Морена подняла подбородок и посмотрела на Ханну немного свысока.
– Все в порядке?
– Да, спасибо. Я просто хотела взять книгу.
«Твою мать! Она ведь не слышала мои последние слова?» – промелькнуло у Ханны в голове. Но она прошептала их так тихо, что Морена должна была обладать исключительным слухом.
– Френк, мне нужна твоя помощь. – Морена поправила рюши на рукаве. – Ты должен отвезти мусорный контейнер на станцию. Поезд уходит сегодня на час раньше.
– Да. – Френк втянул голову в плечи. Потом виновато посмотрел на Ханну: – Книга Кена Кизи уже выдана, но сегодня ее вернут. Приходите завтра, и вы ее получите.
Затем Френк еще раз взглянул на Ханну – и она поняла по его глазам: их уговор в силе!
Пятью годами ранее – Кёльн
Снейдер вошел в квартиру. Господи, какая ужасная вонь! Неужели никто не мог обнаружить труп раньше? При летней жаре физиологические жидкости жертвы должны были уже протечь через деревянный пол на нижний этаж.
– Кто убитая? – спросил Снейдер сотрудника кёльнской уголовной полиции.
– Эвелин Кесслер, владелица квартиры. Двадцать один год, стюардесса. Родом из Вены, уже два года живет в Кёльне.
– Как такая молодая женщина может позволить себе такую квартиру?
– Богатые родители. Дело в том… – Полицейский вдруг замолчал. Моментально вытянулся и стал сантиметров на пять выше. – О, господин президент, я не знал, что вы тоже…
Следом за Снейдером в старинную квартиру в центре Кёльна вошел Хесс и огляделся.
– Не обращайте на меня внимания. Как будто меня здесь нет. Отвечайте только на вопросы Снейдера.
Снейдер поднял три пальца.
– Да, конечно. Предположительно три дня назад женщина была тяжело ранена ножом, а затем забита молотком. Жильцы других квартир находятся в отпуске. Никаких свидетелей.

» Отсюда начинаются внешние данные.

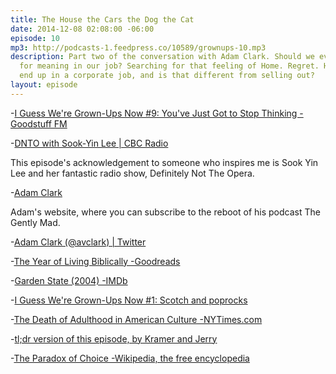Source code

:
 ```yaml
---
title: The House the Cars the Dog the Cat
date: 2014-12-08 02:08:00 -06:00
episode: 10
mp3: http://podcasts-1.feedpress.co/10589/grownups-10.mp3
description: Part two of the conversation with Adam Clark. Should we even bother looking
  for meaning in our job? Searching for that feeling of Home. Regret. How does a person
  end up in a corporate job, and is that different from selling out?
layout: episode
---
```


-[I Guess We're Grown-Ups Now #9: You've Just Got to Stop Thinking -Goodstuff FM][1]

-[DNTO with Sook-Yin Lee | CBC Radio][2]

This episode's acknowledgement to someone who inspires me is Sook Yin Lee and her fantastic radio show, Definitely Not The Opera.

-[Adam Clark][3]

Adam's website, where you can subscribe to the reboot of his podcast The Gently Mad.

-[Adam Clark (@avclark) | Twitter][4]

-[The Year of Living Biblically -Goodreads][5]

-[Garden State (2004) -IMDb][6]

-[I Guess We're Grown-Ups Now #1: Scotch and poprocks][7]

-[The Death of Adulthood in American Culture -NYTimes.com][8]

-[tl;dr version of this episode, by Kramer and Jerry][9]

-[The Paradox of Choice -Wikipedia, the free encyclopedia][10]

[1]: http://goodstuff.fm/grownups/9
[2]: http://www.cbc.ca/dnto/
[3]: http://avclark.com/
[4]: https://twitter.com/avclark
[5]: http://www.goodreads.com/book/show/495395.The_Year_of_Living_Biblically
[6]: http://www.imdb.com/title/tt0333766/
[7]: http://goodstuff.fm/grownups/1
[8]: http://mobile.nytimes.com/2014/09/14/magazine/the-death-of-adulthood-in-american-culture.html?_r=0
[9]: http://avclark.com/its-a-sad-state-of-affairs-jerry/
[10]: http://en.wikipedia.org/wiki/The_Paradox_of_Choice
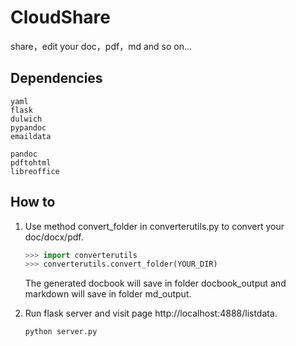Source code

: # CloudShare
share，edit your doc，pdf，md and so on...

## Dependencies

    yaml
    flask
    dulwich
    pypandoc
    emaildata

    pandoc
    pdftohtml
    libreoffice

## How to

1) Use method convert_folder in converterutils.py to convert your doc/docx/pdf.

    ```python
    >>> import converterutils
    >>> converterutils.convert_folder(YOUR_DIR)
    ```

    The generated docbook will save in folder docbook_output
    and markdown will save in folder md_output.

2) Run flask server and visit page http://localhost:4888/listdata.

    ```
    python server.py
    ```

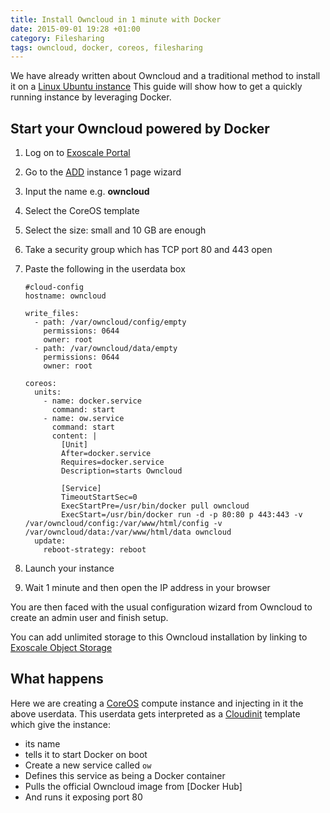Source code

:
 ```yaml
---
title: Install Owncloud in 1 minute with Docker
date: 2015-09-01 19:28 +01:00
category: Filesharing
tags: owncloud, docker, coreos, filesharing
---
```


We have already written about Owncloud and a traditional
method to install it on a [Linux Ubuntu instance][previous]
This guide will show how to get a quickly running instance
by leveraging Docker.

## Start your Owncloud powered by Docker

1. Log on to [Exoscale Portal][portal]
2. Go to the [ADD][add] instance 1 page wizard
3. Input the name e.g. __owncloud__
4. Select the CoreOS template
5. Select the size: small and 10 GB are enough
6. Take a security group which has TCP port 80 and 443 open
7. Paste the following in the userdata box

    ```
    #cloud-config
    hostname: owncloud
    
    write_files:
      - path: /var/owncloud/config/empty
        permissions: 0644
        owner: root
      - path: /var/owncloud/data/empty
        permissions: 0644
        owner: root

    coreos:
      units:
        - name: docker.service
          command: start
        - name: ow.service
          command: start
          content: |
            [Unit]
            After=docker.service
            Requires=docker.service
            Description=starts Owncloud

            [Service]
            TimeoutStartSec=0
            ExecStartPre=/usr/bin/docker pull owncloud
            ExecStart=/usr/bin/docker run -d -p 80:80 p 443:443 -v /var/owncloud/config:/var/www/html/config -v /var/owncloud/data:/var/www/html/data owncloud
      update:
        reboot-strategy: reboot
    ```

8. Launch your instance
9. Wait 1 minute and then open the IP address in your browser

You are then faced with the usual configuration wizard from Owncloud
to create an admin user and finish setup.

You can add unlimited storage to this Owncloud installation
by linking to [Exoscale Object Storage][S3]

## What happens

Here we are creating a [CoreOS][coreos] compute instance and injecting in it
the above userdata. This userdata gets interpreted as a [Cloudinit][cloudinit]
template which give the instance:

* its name
* tells it to start Docker on boot
* Create a new service called `ow`
* Defines this service as being a Docker container
* Pulls the official Owncloud image from [Docker Hub]
* And runs it exposing port 80

[hub]: https://hub.docker.com/_/owncloud/
[previous]: /tutorial/install-owncloud-on-ubuntu-1404/
[coreos]: https://coreos.com/
[cloudinit]: https://coreos.com/os/docs/latest/cloud-config.html
[add]: https://portal.exoscale.ch/compute/instances/add
[portal]: https://portal.exoscale.ch
[S3]: /tutorial/extend-owncloud-with-S3-compatible-storage/
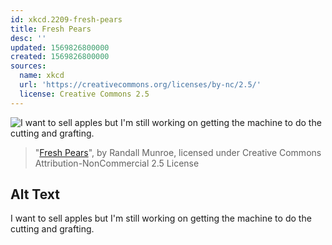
 ```yaml
---
id: xkcd.2209-fresh-pears
title: Fresh Pears
desc: ''
updated: 1569826800000
created: 1569826800000
sources:
  name: xkcd
  url: 'https://creativecommons.org/licenses/by-nc/2.5/'
  license: Creative Commons 2.5
---
```

![I want to sell apples but I'm still working on getting the machine to do the cutting and grafting.](https://imgs.xkcd.com/comics/fresh_pears.png)
> "[Fresh Pears](https://xkcd.com/2209/)", by Randall Munroe, licensed under Creative Commons Attribution-NonCommercial 2.5 License

## Alt Text
I want to sell apples but I'm still working on getting the machine to do the cutting and grafting.
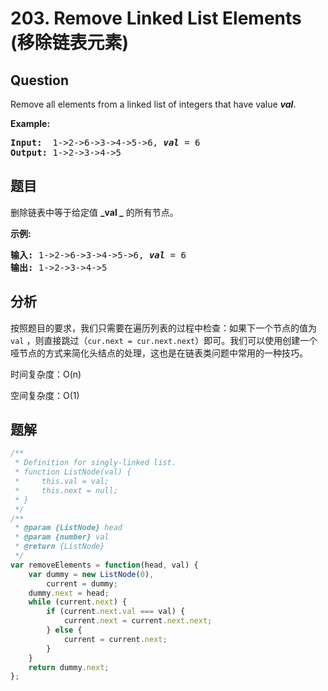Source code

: # 203. Remove Linked List Elements (移除链表元素)

## Question

Remove all elements from a linked list of integers that have value **_val_**.

**Example:**

<pre><b>Input:</b>  1-&gt;2-&gt;6-&gt;3-&gt;4-&gt;5-&gt;6, <em><b>val</b></em> = 6
<b>Output:</b> 1-&gt;2-&gt;3-&gt;4-&gt;5
</pre>

## 题目

删除链表中等于给定值 **_val _** 的所有节点。

**示例:**

<pre><strong>输入:</strong> 1-&gt;2-&gt;6-&gt;3-&gt;4-&gt;5-&gt;6, <em><strong>val</strong></em> = 6
<strong>输出:</strong> 1-&gt;2-&gt;3-&gt;4-&gt;5
</pre>

## 分析

按照题目的要求，我们只需要在遍历列表的过程中检查：如果下一个节点的值为 `val` ，则直接跳过（`cur.next = cur.next.next`）即可。我们可以使用创建一个哑节点的方式来简化头结点的处理，这也是在链表类问题中常用的一种技巧。

时间复杂度：O(n)

空间复杂度：O(1)

## 题解

```javascript
/**
 * Definition for singly-linked list.
 * function ListNode(val) {
 *     this.val = val;
 *     this.next = null;
 * }
 */
/**
 * @param {ListNode} head
 * @param {number} val
 * @return {ListNode}
 */
var removeElements = function(head, val) {
    var dummy = new ListNode(0),
        current = dummy;
    dummy.next = head;
    while (current.next) {
        if (current.next.val === val) {
            current.next = current.next.next;
        } else {
            current = current.next;
        }
    }
    return dummy.next;
};
```
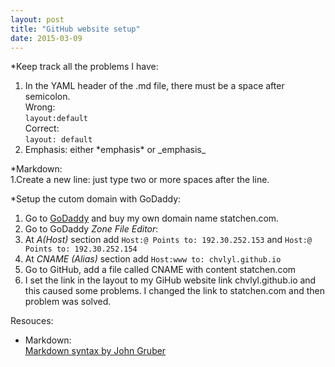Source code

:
 ```yaml
---
layout: post
title: "GitHub website setup"
date: 2015-03-09
---
```


*Keep track all the problems I have:  
1. In the YAML header of the .md file, there must be a space after semicolon.  
Wrong:  
 `layout:default`  
Correct:  
 `layout: default`   
2. Emphasis: either \*emphasis\* or \_emphasis\_

*Markdown:  
1.Create a new line: just type two or more spaces after the line.

*Setup the cutom domain with GoDaddy:  
1. Go to [GoDaddy](www.godaddy.com) and buy my own domain name statchen.com.  
2. Go to GoDaddy *Zone File Editor*:  
3. At *A(Host)* section add `Host:@ Points to: 192.30.252.153`  and `Host:@ Points to: 192.30.252.154`  
4. At *CNAME (Alias)* section add `Host:www to: chvlyl.github.io`  
5. Go to GitHub, add a file called CNAME with content statchen.com  
6. I set the link in the layout to my GiHub website link chvlyl.github.io and this caused some problems. I changed the link to statchen.com and then problem was solved.     



Resouces:  
- Markdown:  
[Markdown syntax by John Gruber](http://daringfireball.net/projects/markdown)  
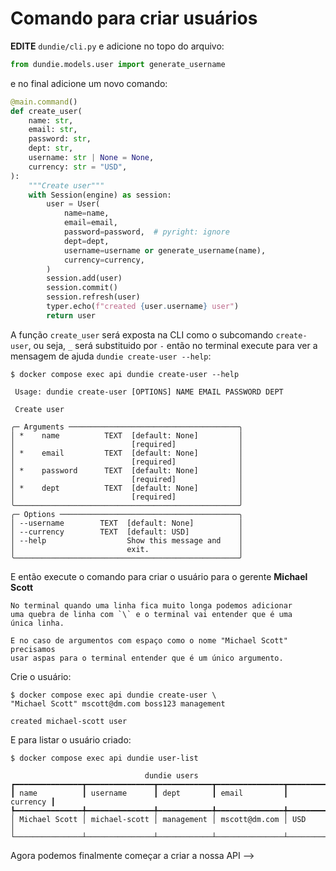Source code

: # Comando para criar usuários

**EDITE** `dundie/cli.py` e adicione no topo do arquivo:

```python
from dundie.models.user import generate_username
```


e no final adicione um novo comando:


```python
@main.command()
def create_user(
    name: str,
    email: str,
    password: str,
    dept: str,
    username: str | None = None,
    currency: str = "USD",
):
    """Create user"""
    with Session(engine) as session:
        user = User(
            name=name,
            email=email,
            password=password,  # pyright: ignore
            dept=dept,
            username=username or generate_username(name),
            currency=currency,
        )
        session.add(user)
        session.commit()
        session.refresh(user)
        typer.echo(f"created {user.username} user")
        return user
```

A função `create_user` será exposta na CLI como o subcomando  `create-user`, ou seja, `_` será substituido por `-` então no terminal execute para ver a mensagem de ajuda `dundie create-user --help`:

```console
$ docker compose exec api dundie create-user --help

 Usage: dundie create-user [OPTIONS] NAME EMAIL PASSWORD DEPT

 Create user

╭─ Arguments ──────────────────────────────────────╮
│ *    name          TEXT  [default: None]         │
│                          [required]              │
│ *    email         TEXT  [default: None]         │
│                          [required]              │
│ *    password      TEXT  [default: None]         │
│                          [required]              │
│ *    dept          TEXT  [default: None]         │
│                          [required]              │
╰──────────────────────────────────────────────────╯
╭─ Options ────────────────────────────────────────╮
│ --username        TEXT  [default: None]          │
│ --currency        TEXT  [default: USD]           │
│ --help                  Show this message and    │
│                         exit.                    │
╰──────────────────────────────────────────────────╯
```

E então execute o comando para criar o usuário para o gerente **Michael Scott**

```admonish tip
No terminal quando uma linha fica muito longa podemos adicionar
uma quebra de linha com `\` e o terminal vai entender que é uma
única linha.

E no caso de argumentos com espaço como o nome "Michael Scott" precisamos
usar aspas para o terminal entender que é um único argumento.
```

Crie o usuário:

```console
$ docker compose exec api dundie create-user \
"Michael Scott" mscott@dm.com boss123 management

created michael-scott user
```

E para listar o usuário criado:

```console
$ docker compose exec api dundie user-list

                              dundie users
┏━━━━━━━━━━━━━━━┳━━━━━━━━━━━━━━━┳━━━━━━━━━━━━┳━━━━━━━━━━━━━━━┳━━━━━━━━━━┓
┃ name          ┃ username      ┃ dept       ┃ email         ┃ currency ┃
┡━━━━━━━━━━━━━━━╇━━━━━━━━━━━━━━━╇━━━━━━━━━━━━╇━━━━━━━━━━━━━━━╇━━━━━━━━━━┩
│ Michael Scott │ michael-scott │ management │ mscott@dm.com │ USD      │
└───────────────┴───────────────┴────────────┴───────────────┴──────────┘
```

Agora podemos finalmente começar a criar a nossa API -->
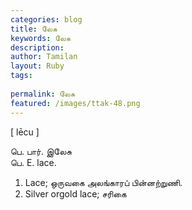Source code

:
```yaml
---
categories: blog
title: லேசு
keywords: லேசு
description: 
author: Tamilan
layout: Ruby
tags: 
 
permalink: லேசு
featured: /images/ttak-48.png
---
```

  
[ lēcu ]  
  
பெ. பார். இலேசு  
பெ. E. lace.   
1. Lace; ஒருவகை அலங்காரப் பின்னற்றுணி.   
2. Silver orgold lace; சரிகை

– Вы опросили их? Может, они раньше видели, слышали или замечали что-то необычное?
– Нет, я же говорю, они…
Снейдер указал на настенный календарь, висящий в коридоре над обувным комодом. Высказывание за девятое июля звучало «Смеяться так полезно для здоровья…»
Дальше Снейдер читать не стал.
– Согласно этому календарю, она мертва не три, а как минимум пять дней. Но я полагаю, что в действительности еще дольше. Чтобы ввести следствие в заблуждение, убийца просто вырвал дополнительно несколько календарных листков.
– Но…
– Шестого июля жители дома были уже в отпуске?
– Нет, лишь…
– Именно! Вызовите их из отпуска и опросите.
– Всех?
– Нет, только детей – конечно, всех, идиот! Полицейский вытащил мобильник из кармана и исчез в соседней комнате. Снейдер слышал, как он говорил там по телефону.
Хесс подошел к Снейдеру и понизил голос:
– Мартен, прекрати так грубо обращаться с людьми. Некоторые из этих полицейских на службе уже более десяти лет.
– Можно и десять лет плохо выполнять свою работу.
Хесс вздохнул.
– Немного уважения они все-таки заслужили, даже от такого говнюка, как ты.
– Хочешь отдать это дело другому профайлеру?
– Нет.
– Хорошо, тогда позволь мне выполнять мою работу, и спасибо за говнюка. Я расцениваю это как комплимент. – Снейдер вошел в спальню, где лежал труп.
Криминалисты и судебные медики еще ни к чему не притрагивались в этом помещении.
Хесс последовал за ним, но запах разложения заставил его отшатнуться. Хесс отвернул голову, вытащил из кармана брюк баночку с ментоловой мазью и нанес ее себе над верхней губой.
– Хочешь тоже?
Снейдер помотал головой, не отрывая взгляда от трупа. Как он должен раскрыть убийство, если уничтожит все чувственные впечатления?